TASK BRIEF:
Scan the entries below for the word "delete" and copy every line in which it occurs.

DATA FOR THIS TASK:
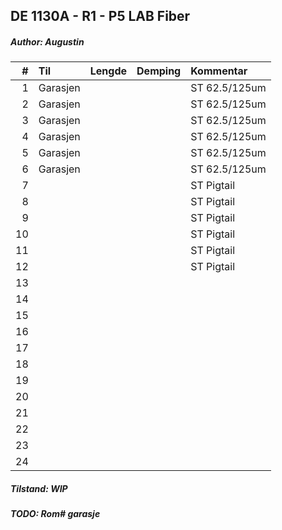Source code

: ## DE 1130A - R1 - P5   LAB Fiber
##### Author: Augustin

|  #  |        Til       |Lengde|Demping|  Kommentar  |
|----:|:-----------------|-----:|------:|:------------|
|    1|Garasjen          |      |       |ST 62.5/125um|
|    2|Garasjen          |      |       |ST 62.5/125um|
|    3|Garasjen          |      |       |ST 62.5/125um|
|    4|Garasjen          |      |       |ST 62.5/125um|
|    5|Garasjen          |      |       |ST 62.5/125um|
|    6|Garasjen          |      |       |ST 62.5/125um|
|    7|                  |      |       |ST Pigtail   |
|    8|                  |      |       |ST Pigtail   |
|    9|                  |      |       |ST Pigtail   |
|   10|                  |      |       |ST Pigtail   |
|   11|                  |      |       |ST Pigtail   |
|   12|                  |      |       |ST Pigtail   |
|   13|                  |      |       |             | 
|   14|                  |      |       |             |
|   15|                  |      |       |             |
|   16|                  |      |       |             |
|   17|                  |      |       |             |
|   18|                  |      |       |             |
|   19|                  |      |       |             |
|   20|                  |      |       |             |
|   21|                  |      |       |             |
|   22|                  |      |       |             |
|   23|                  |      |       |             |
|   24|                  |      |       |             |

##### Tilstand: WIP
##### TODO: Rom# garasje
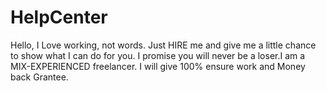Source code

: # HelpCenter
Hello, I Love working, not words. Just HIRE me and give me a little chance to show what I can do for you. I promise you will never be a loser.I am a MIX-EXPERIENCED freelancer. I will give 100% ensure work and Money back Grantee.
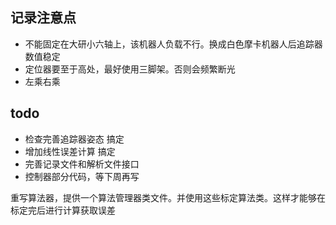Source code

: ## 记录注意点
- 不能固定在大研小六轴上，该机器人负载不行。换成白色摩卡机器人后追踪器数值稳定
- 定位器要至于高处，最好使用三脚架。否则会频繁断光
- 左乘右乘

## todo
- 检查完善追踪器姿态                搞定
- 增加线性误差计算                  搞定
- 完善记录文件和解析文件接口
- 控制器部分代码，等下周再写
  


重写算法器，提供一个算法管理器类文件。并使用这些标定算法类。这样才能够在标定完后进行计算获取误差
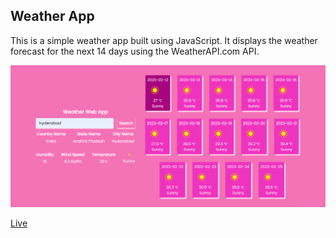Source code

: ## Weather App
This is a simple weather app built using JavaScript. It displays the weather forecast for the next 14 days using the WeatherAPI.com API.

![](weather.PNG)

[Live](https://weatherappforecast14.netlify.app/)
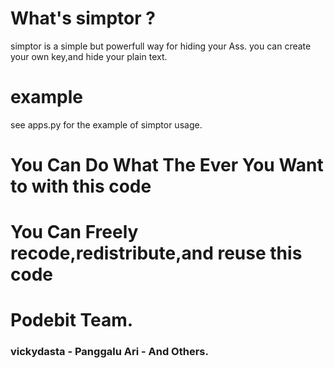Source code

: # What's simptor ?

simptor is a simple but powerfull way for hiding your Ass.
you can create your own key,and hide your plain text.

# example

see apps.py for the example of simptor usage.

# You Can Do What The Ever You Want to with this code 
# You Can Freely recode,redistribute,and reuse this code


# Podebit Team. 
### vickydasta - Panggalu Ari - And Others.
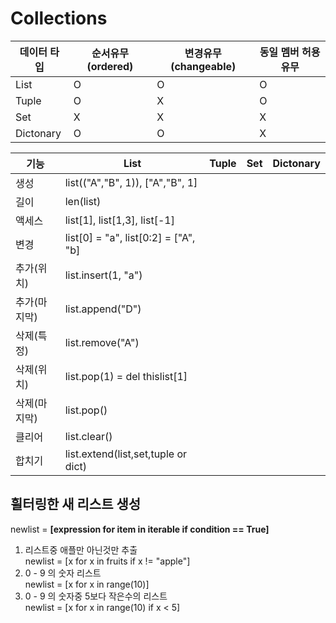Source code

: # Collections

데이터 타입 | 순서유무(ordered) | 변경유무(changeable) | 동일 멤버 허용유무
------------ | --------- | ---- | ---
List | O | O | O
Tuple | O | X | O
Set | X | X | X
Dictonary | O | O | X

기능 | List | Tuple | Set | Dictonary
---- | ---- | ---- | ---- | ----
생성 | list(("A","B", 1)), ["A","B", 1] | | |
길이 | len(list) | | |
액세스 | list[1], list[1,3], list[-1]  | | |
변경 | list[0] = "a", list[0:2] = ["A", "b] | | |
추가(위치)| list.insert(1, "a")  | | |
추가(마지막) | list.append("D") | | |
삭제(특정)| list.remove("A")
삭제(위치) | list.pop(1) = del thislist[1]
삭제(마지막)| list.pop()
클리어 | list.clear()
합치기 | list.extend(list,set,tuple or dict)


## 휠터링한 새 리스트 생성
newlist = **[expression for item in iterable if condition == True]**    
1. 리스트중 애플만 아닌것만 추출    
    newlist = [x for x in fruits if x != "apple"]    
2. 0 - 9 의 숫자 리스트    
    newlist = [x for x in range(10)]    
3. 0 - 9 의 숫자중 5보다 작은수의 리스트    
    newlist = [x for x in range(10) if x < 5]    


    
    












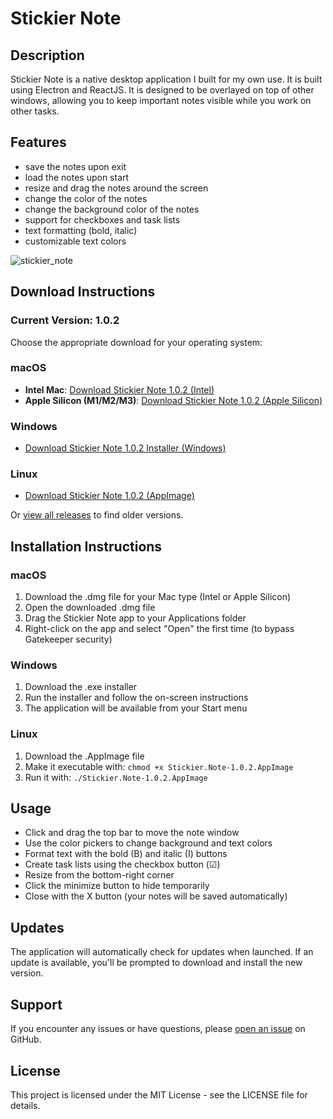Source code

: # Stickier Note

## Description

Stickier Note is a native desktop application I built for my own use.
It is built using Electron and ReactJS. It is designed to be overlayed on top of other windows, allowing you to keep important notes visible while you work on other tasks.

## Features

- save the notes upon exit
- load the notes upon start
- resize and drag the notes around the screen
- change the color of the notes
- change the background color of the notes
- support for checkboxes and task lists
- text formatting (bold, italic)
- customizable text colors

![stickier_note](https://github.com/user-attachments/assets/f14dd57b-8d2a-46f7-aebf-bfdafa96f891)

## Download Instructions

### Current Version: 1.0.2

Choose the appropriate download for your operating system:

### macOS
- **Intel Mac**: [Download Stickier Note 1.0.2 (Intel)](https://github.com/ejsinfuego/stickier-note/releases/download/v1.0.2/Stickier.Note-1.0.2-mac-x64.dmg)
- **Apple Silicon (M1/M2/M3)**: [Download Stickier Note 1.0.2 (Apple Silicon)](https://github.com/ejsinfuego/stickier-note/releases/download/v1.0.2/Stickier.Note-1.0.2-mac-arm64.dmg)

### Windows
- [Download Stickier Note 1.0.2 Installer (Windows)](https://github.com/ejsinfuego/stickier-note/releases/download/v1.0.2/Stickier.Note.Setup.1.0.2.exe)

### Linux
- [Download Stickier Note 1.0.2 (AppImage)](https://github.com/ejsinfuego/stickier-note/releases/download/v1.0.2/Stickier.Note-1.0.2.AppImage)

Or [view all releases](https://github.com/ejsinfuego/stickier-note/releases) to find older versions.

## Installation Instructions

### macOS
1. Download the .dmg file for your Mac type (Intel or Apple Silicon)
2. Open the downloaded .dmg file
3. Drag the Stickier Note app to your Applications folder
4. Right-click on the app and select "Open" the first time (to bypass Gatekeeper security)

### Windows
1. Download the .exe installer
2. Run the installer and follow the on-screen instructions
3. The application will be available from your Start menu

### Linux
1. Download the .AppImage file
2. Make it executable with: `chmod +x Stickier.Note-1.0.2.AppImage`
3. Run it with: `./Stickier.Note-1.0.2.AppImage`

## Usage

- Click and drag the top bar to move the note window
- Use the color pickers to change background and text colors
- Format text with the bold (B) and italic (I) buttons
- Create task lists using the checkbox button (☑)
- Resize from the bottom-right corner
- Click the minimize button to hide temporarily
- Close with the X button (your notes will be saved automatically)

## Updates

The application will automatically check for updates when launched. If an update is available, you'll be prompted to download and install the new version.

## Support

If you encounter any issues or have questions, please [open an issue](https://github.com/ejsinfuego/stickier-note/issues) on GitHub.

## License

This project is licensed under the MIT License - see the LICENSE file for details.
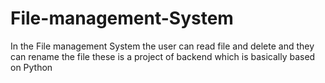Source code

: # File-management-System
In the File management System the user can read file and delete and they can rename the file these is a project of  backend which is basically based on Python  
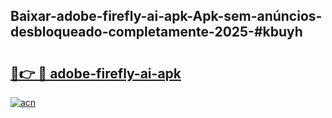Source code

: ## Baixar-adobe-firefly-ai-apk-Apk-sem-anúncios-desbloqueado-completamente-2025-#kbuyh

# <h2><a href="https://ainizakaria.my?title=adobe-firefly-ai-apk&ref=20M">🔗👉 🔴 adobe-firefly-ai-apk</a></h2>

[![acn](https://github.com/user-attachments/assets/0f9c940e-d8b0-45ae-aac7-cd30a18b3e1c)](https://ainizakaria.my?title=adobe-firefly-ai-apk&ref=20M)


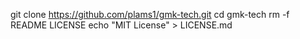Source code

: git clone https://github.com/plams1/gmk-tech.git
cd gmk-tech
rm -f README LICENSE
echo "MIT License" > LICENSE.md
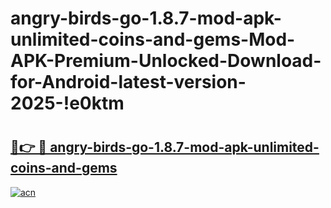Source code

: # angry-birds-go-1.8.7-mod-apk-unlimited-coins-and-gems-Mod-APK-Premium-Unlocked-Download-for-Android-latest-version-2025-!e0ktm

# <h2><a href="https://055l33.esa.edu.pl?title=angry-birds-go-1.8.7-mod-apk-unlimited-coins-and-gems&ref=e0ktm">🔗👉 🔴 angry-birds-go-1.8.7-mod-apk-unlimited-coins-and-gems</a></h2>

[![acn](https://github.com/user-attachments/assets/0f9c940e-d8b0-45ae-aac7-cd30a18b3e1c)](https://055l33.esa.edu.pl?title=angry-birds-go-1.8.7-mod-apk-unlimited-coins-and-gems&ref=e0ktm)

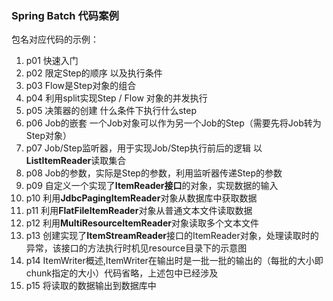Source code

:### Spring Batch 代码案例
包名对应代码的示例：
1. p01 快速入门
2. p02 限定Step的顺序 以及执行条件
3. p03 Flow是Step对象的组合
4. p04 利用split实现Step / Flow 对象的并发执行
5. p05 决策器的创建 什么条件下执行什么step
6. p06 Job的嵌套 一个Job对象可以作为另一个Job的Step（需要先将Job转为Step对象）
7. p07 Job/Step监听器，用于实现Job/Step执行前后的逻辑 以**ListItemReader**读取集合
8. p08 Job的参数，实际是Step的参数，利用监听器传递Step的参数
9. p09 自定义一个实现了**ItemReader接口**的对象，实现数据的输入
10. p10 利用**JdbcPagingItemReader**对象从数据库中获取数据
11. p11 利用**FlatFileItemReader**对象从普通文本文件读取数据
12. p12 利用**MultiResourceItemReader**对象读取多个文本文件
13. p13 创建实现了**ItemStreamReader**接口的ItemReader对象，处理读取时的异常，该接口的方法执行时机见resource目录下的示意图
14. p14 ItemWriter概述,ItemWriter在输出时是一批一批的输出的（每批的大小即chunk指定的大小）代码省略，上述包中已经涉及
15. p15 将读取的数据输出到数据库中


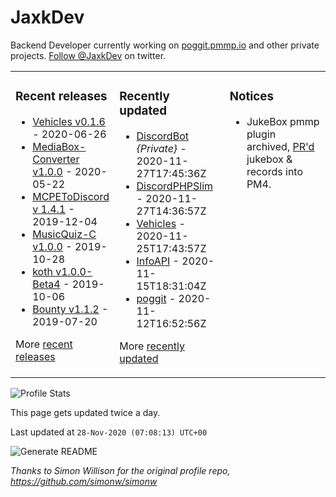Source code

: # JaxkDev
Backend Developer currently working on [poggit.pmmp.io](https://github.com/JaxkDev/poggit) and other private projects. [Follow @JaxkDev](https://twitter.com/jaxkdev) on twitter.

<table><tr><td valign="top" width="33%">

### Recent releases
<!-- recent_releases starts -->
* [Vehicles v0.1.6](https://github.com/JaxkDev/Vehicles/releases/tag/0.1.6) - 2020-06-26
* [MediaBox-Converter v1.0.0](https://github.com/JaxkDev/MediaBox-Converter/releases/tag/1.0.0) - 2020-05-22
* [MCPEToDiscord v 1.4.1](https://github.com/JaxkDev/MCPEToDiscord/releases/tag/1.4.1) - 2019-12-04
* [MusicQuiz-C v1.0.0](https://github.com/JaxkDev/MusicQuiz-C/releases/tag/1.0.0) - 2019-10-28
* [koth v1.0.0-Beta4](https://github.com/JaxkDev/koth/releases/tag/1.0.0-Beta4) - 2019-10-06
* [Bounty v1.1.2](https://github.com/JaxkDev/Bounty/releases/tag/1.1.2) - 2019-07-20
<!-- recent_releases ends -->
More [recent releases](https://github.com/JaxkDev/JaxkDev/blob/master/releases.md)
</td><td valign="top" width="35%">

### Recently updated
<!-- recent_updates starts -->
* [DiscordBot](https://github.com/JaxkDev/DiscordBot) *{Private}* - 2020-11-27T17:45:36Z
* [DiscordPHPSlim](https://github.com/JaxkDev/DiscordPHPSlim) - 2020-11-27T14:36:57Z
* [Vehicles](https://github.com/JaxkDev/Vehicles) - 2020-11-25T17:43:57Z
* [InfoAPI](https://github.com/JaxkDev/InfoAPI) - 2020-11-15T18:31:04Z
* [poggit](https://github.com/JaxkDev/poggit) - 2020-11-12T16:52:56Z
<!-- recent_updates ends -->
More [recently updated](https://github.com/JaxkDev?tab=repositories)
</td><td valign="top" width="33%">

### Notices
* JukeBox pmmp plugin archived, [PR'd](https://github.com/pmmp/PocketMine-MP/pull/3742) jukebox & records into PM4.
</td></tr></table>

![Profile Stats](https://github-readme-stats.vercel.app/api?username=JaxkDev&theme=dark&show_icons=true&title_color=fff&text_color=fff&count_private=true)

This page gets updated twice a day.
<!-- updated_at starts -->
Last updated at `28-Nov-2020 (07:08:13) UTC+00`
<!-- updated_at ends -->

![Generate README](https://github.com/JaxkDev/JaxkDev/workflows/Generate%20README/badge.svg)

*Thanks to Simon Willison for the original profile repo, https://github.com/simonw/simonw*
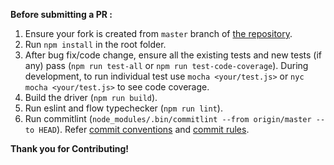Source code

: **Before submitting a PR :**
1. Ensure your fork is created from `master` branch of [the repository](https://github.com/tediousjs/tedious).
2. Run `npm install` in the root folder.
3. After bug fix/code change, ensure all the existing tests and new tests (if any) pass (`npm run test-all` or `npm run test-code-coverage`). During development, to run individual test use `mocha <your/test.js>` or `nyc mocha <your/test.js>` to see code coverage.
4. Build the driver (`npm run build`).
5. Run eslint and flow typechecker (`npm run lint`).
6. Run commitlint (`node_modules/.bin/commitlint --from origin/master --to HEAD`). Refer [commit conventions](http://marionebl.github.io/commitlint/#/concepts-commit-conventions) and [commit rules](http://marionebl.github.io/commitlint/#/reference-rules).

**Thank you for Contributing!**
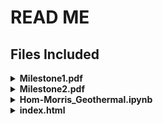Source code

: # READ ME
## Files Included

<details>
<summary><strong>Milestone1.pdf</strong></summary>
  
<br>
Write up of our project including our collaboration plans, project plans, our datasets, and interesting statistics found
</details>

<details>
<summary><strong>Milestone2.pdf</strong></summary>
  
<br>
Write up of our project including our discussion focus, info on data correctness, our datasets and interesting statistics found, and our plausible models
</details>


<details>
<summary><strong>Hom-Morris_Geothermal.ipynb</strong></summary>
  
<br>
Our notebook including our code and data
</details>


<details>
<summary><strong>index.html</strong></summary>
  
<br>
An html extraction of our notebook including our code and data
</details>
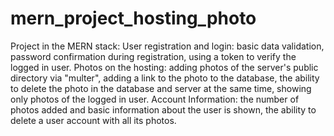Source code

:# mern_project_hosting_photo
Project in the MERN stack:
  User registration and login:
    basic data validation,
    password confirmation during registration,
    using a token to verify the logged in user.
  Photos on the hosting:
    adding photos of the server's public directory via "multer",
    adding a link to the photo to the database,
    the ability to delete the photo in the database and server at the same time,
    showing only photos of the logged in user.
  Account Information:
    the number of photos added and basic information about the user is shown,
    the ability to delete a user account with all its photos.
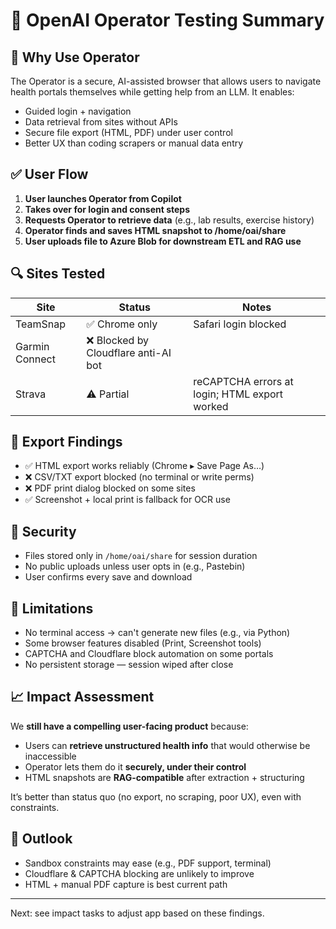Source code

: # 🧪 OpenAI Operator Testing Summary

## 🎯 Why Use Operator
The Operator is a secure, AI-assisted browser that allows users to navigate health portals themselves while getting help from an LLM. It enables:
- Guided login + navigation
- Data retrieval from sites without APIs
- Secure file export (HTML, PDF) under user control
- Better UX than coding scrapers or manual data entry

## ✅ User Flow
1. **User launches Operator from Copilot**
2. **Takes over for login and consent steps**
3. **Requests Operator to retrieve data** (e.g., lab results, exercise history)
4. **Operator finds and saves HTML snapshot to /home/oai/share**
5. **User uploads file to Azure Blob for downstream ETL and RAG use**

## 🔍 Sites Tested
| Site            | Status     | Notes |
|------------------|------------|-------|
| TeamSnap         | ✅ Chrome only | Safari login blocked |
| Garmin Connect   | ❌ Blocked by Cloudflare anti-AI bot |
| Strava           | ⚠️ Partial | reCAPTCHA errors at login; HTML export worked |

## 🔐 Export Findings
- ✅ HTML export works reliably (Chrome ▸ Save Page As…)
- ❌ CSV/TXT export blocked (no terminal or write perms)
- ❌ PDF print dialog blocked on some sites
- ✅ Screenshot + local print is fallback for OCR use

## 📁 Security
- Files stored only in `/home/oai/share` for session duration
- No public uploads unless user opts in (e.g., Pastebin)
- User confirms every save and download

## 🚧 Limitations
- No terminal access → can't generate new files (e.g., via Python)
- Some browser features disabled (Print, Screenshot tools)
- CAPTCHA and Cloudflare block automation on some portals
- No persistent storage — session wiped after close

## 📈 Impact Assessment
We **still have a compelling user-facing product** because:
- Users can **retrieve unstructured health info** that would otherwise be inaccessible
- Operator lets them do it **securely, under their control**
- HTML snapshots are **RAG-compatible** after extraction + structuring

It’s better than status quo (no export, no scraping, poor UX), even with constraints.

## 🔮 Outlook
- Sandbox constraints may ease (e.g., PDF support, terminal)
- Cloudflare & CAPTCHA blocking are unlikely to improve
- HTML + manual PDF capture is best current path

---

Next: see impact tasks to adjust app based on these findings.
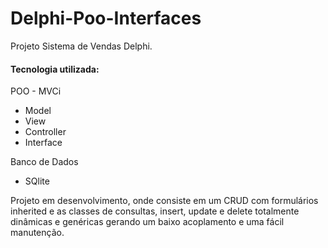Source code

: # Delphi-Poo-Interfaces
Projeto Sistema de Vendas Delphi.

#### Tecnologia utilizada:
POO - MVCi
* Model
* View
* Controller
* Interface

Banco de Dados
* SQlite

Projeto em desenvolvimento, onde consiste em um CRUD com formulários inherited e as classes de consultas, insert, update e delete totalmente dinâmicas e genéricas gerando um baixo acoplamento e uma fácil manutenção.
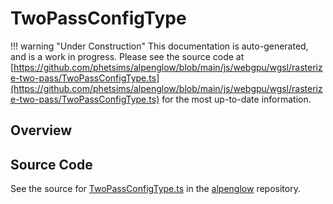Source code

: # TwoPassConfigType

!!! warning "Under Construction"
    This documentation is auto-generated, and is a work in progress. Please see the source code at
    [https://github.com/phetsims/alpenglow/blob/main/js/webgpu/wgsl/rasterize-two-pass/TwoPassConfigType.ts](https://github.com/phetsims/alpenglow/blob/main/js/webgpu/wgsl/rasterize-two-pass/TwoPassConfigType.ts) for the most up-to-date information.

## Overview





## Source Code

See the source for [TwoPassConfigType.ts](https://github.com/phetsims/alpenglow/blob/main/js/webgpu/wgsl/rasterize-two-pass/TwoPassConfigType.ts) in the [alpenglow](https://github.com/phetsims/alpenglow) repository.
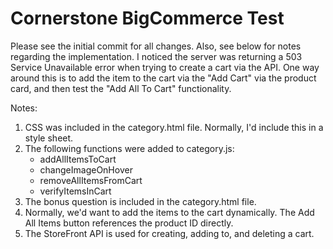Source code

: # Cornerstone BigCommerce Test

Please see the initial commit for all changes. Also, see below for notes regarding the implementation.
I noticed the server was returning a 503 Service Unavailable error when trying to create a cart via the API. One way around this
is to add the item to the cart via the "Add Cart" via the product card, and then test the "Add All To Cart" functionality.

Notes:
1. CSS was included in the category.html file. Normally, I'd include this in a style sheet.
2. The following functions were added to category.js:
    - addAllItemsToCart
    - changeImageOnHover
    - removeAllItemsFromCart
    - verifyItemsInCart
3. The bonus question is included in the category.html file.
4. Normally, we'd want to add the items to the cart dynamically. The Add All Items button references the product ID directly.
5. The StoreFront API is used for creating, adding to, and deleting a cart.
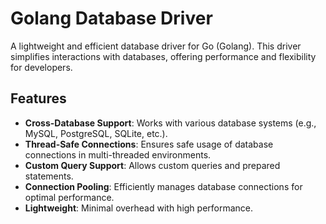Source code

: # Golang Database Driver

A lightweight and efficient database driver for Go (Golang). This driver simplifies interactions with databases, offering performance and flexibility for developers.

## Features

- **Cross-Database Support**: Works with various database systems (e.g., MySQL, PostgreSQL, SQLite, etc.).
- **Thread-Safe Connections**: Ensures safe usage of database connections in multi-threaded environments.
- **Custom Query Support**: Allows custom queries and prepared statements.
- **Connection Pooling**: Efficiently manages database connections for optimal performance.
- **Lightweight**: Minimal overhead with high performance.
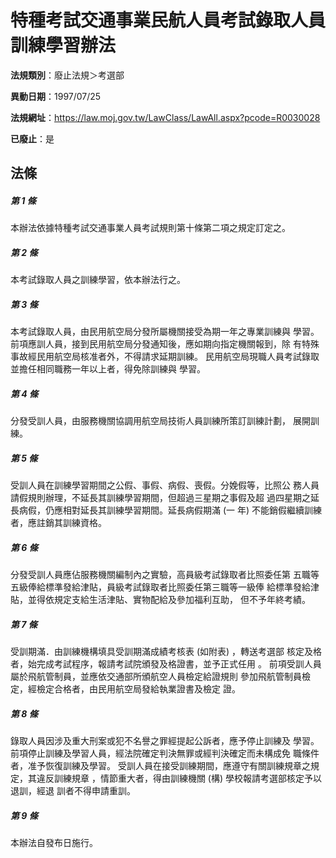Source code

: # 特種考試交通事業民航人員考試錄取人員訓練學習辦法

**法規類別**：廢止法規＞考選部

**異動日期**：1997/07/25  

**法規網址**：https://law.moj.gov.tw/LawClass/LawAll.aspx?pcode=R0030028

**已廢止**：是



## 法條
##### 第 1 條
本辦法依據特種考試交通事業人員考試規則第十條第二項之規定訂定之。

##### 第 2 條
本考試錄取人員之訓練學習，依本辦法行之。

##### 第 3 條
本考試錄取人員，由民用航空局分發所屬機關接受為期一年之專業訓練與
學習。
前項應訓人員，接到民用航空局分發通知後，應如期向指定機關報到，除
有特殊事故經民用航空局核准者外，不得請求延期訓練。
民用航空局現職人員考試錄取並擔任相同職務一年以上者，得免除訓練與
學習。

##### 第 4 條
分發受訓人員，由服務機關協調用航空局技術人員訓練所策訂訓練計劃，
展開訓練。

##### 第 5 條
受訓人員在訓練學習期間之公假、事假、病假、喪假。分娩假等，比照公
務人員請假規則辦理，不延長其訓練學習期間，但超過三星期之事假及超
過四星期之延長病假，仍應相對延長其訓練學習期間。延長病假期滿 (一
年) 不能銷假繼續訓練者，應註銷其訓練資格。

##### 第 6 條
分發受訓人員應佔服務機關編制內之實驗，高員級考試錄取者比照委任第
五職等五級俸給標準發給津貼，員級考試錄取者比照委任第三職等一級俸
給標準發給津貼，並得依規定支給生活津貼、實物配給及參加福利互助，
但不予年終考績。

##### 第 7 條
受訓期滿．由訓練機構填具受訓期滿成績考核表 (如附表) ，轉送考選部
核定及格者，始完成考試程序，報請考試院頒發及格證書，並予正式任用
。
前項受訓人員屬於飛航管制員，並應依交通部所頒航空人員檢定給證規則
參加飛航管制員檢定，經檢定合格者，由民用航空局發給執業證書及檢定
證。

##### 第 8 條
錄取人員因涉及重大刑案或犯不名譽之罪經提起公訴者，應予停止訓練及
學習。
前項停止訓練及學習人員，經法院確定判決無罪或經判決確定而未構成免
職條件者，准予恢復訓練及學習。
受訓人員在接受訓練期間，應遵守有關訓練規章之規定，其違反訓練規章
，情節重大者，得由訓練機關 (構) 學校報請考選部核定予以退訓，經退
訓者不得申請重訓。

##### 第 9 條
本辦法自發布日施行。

ANSWER TO THIS EXERCISE:
In the File management System the user can read file and delete and they can rename the file these is a project of  backend which is basically based on Python  
    the ability to delete the photo in the database and server at the same time,
    the ability to delete a user account with all its photos.
Projeto em desenvolvimento, onde consiste em um CRUD com formulários inherited e as classes de consultas, insert, update e delete totalmente dinâmicas e genéricas gerando um baixo acoplamento e uma fácil manutenção.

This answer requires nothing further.